Liu and his co-investigator—Zhien Wang, a remote sensing expert at the University of Colorado, Boulder—are six months into the ASR project, which wraps up in 2021.
They are focused on improvements to Community Atmosphere Model version 6 (CAM6), which Liu helped develop at the National Center for Atmospheric Research (NCAR). It was released in 2018.
The Liu-Wang ASR project will compare CAM6 to observational data from the DOE’s Atmospheric Radiation Measurement (ARM) user facility. In the Earth’s most critical climate zones, ARM manages fixed and portable atmospheric observatories, where continuous measurements are processed, evaluated, and then stored in a permanent archive.
Beyond what ARM provides from its North Slope of Alaska atmospheric observatory and its campaigns in the Southern Hemisphere, says Liu, there is not much data available for studying the mixed-phase clouds that occur at high latitudes.
The project will tap data from four ARM field campaigns: the 2004 Mixed Phase Arctic Cloud Experiment (M-PACE); the 2008 Indirect and Semi-Direct Aerosol Campaign (ISDAC); the 2016 ARM West Antarctic Radiation Experiment (AWARE); and Measurements of Aerosols, Radiation, and Clouds over the Southern Ocean (MARCUS), which took place in 2016 and 2017.
Most earth system models incorporate treatments of aerosols and their effect on climate, but can still get things wrong.
For instance, says Liu, without the right validation by observational data, models can misrepresent the ice crystal generation and growth processes in mixed-phase clouds, which in turn can affect predictions of sea ice loss in the Arctic.
“These kinds of processes are not well understood,” he says.
The 2018-2021 ASR project is a natural next step in Liu’s longtime passion for improving the kinds of models that steer climate predictions.

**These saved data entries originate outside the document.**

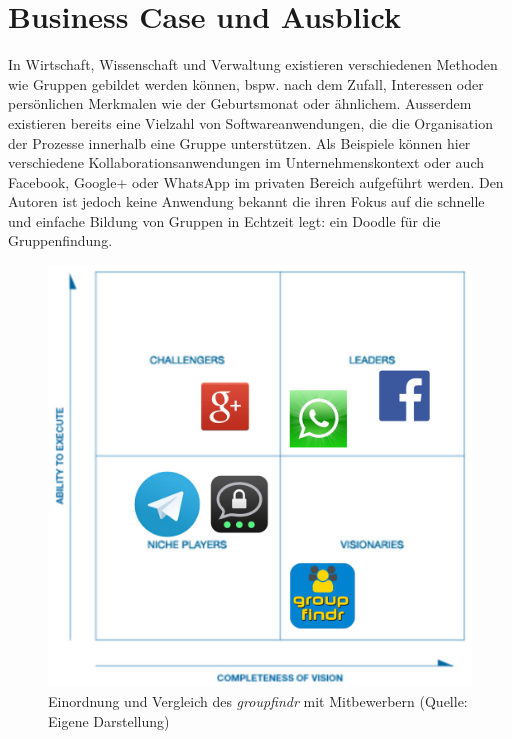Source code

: \chapter{Business Case und Ausblick}
\label{business_case}

In Wirtschaft, Wissenschaft und Verwaltung existieren verschiedenen Methoden wie Gruppen gebildet werden können, bspw. nach dem Zufall, Interessen oder persönlichen Merkmalen wie der Geburtsmonat oder ähnlichem. Ausserdem existieren bereits eine Vielzahl von Softwareanwendungen, die die Organisation der Prozesse innerhalb eine Gruppe unterstützen. Als Beispiele können hier verschiedene Kollaborationsanwendungen im Unternehmenskontext oder auch Facebook, Google+ oder WhatsApp im privaten Bereich aufgeführt werden. Den Autoren ist jedoch keine Anwendung bekannt die ihren Fokus auf die schnelle und einfache Bildung von Gruppen in Echtzeit legt: ein Doodle für die Gruppenfindung. 

\begin{figure}[h]
\centering
\includegraphics[width=0.5\linewidth]{graphiken/magic_quadrant.png}%
\caption{Einordnung und Vergleich des \emph{groupfindr} mit Mitbewerbern (Quelle: Eigene Darstellung)}%
\label{magic_quadrant}%
\end{figure}

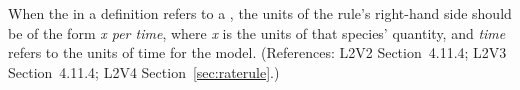 When the  in a \RateRule definition refers to a \Species,
the units of the rule's right-hand side should be of the form \emph{x per
time}, where \emph{x} is the units of that species' quantity, and
\emph{time} refers to the units of time for the model.  (References: L2V2
Section~4.11.4; L2V3 Section~4.11.4; L2V4 Section~\ref{sec:raterule}.)
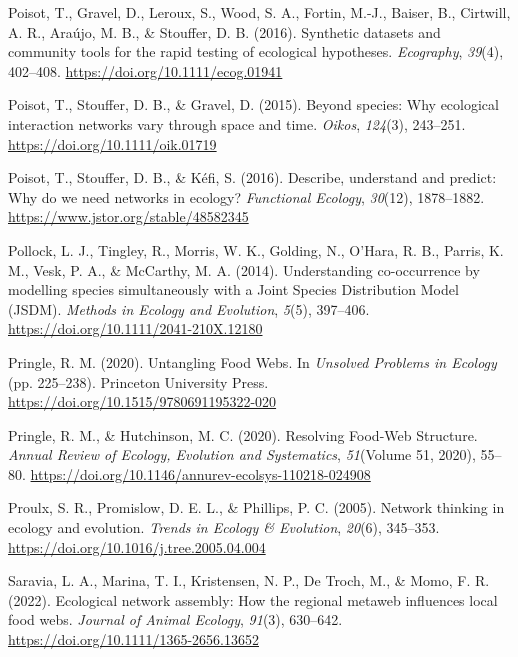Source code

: \documentclass[
]{article}
\newlength{\cslhangindent}
\newenvironment{CSLReferences}[2] %
 {\begin{list}{}{%
  \setlength{\itemindent}{0pt}
  \setlength{\leftmargin}{0pt}
  \setlength{\parsep}{0pt}
  \ifodd #1
   \setlength{\leftmargin}{\cslhangindent}
   \setlength{\itemindent}{-1\cslhangindent}
  \fi
  \setlength{\itemsep}{#2\baselineskip}}}
 {\end{list}}
\begin{document}
\begin{CSLReferences}{1}{0}
Poisot, T., Gravel, D., Leroux, S., Wood, S. A., Fortin, M.-J., Baiser,
B., Cirtwill, A. R., Araújo, M. B., \& Stouffer, D. B. (2016). Synthetic
datasets and community tools for the rapid testing of ecological
hypotheses. \emph{Ecography}, \emph{39}(4), 402--408.
\url{https://doi.org/10.1111/ecog.01941}

Poisot, T., Stouffer, D. B., \& Gravel, D. (2015). Beyond species: Why
ecological interaction networks vary through space and time.
\emph{Oikos}, \emph{124}(3), 243--251.
\url{https://doi.org/10.1111/oik.01719}

Poisot, T., Stouffer, D. B., \& Kéfi, S. (2016). Describe, understand
and predict: Why do we need networks in ecology? \emph{Functional
Ecology}, \emph{30}(12), 1878--1882.
\url{https://www.jstor.org/stable/48582345}

Pollock, L. J., Tingley, R., Morris, W. K., Golding, N., O'Hara, R. B.,
Parris, K. M., Vesk, P. A., \& McCarthy, M. A. (2014). Understanding
co-occurrence by modelling species simultaneously with a {Joint Species
Distribution Model} ({JSDM}). \emph{Methods in Ecology and Evolution},
\emph{5}(5), 397--406. \url{https://doi.org/10.1111/2041-210X.12180}

Pringle, R. M. (2020). Untangling {Food Webs}. In \emph{Unsolved
{Problems} in {Ecology}} (pp. 225--238). Princeton University Press.
\url{https://doi.org/10.1515/9780691195322-020}

Pringle, R. M., \& Hutchinson, M. C. (2020). Resolving {Food-Web
Structure}. \emph{Annual Review of Ecology, Evolution and Systematics},
\emph{51}(Volume 51, 2020), 55--80.
\url{https://doi.org/10.1146/annurev-ecolsys-110218-024908}

Proulx, S. R., Promislow, D. E. L., \& Phillips, P. C. (2005). Network
thinking in ecology and evolution. \emph{Trends in Ecology \&
Evolution}, \emph{20}(6), 345--353.
\url{https://doi.org/10.1016/j.tree.2005.04.004}

Saravia, L. A., Marina, T. I., Kristensen, N. P., De Troch, M., \& Momo,
F. R. (2022). Ecological network assembly: {How} the regional metaweb
influences local food webs. \emph{Journal of Animal Ecology},
\emph{91}(3), 630--642. \url{https://doi.org/10.1111/1365-2656.13652}


\end{CSLReferences}
\end{document}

He was an important member of the team developing CAM5 and CAM6 at NCAR, and is also part of the DOE’s Energy Exascale Earth System Model (E3SM) project, a computationally advanced earth system model intended to improve predictions on both weather and climate scale.
‘A Very Wide Science’
Liu, the son of an army officer in Mao-era China, was born in the 1960s. His boyhood home was in Anhui, a province in eastern China known for the Huangshan (Yellow Mountain) range. Its peculiar granite peaks were long celebrated in traditional Chinese paintings.
“When I grew up, China was very poor,” says Liu. It was the time of the Cultural Revolution. Food was scarce and universities were shuttered.
He was still a boy when the family moved to a town near Shanghai, in Jiangsu province, where he received his K-12 education.
Still very young, Liu was attracted to the sciences—an attraction he says is a reflection of Chinese cultural preference for physics, chemistry, and mathematics.
In middle school, a teacher advised him that one interesting way to pursue physics was through meteorology—the course of study Liu chose when entering Nanjing University, one of the top universities in China.
“I’m pretty lucky,” he says. “I went to college in 1982,” just as China was gradually redeveloping its education system.
He went on to earn three degrees at Nanjing University: B.S. (highest honors, 1986), M.S. (1989), and PhD (1992).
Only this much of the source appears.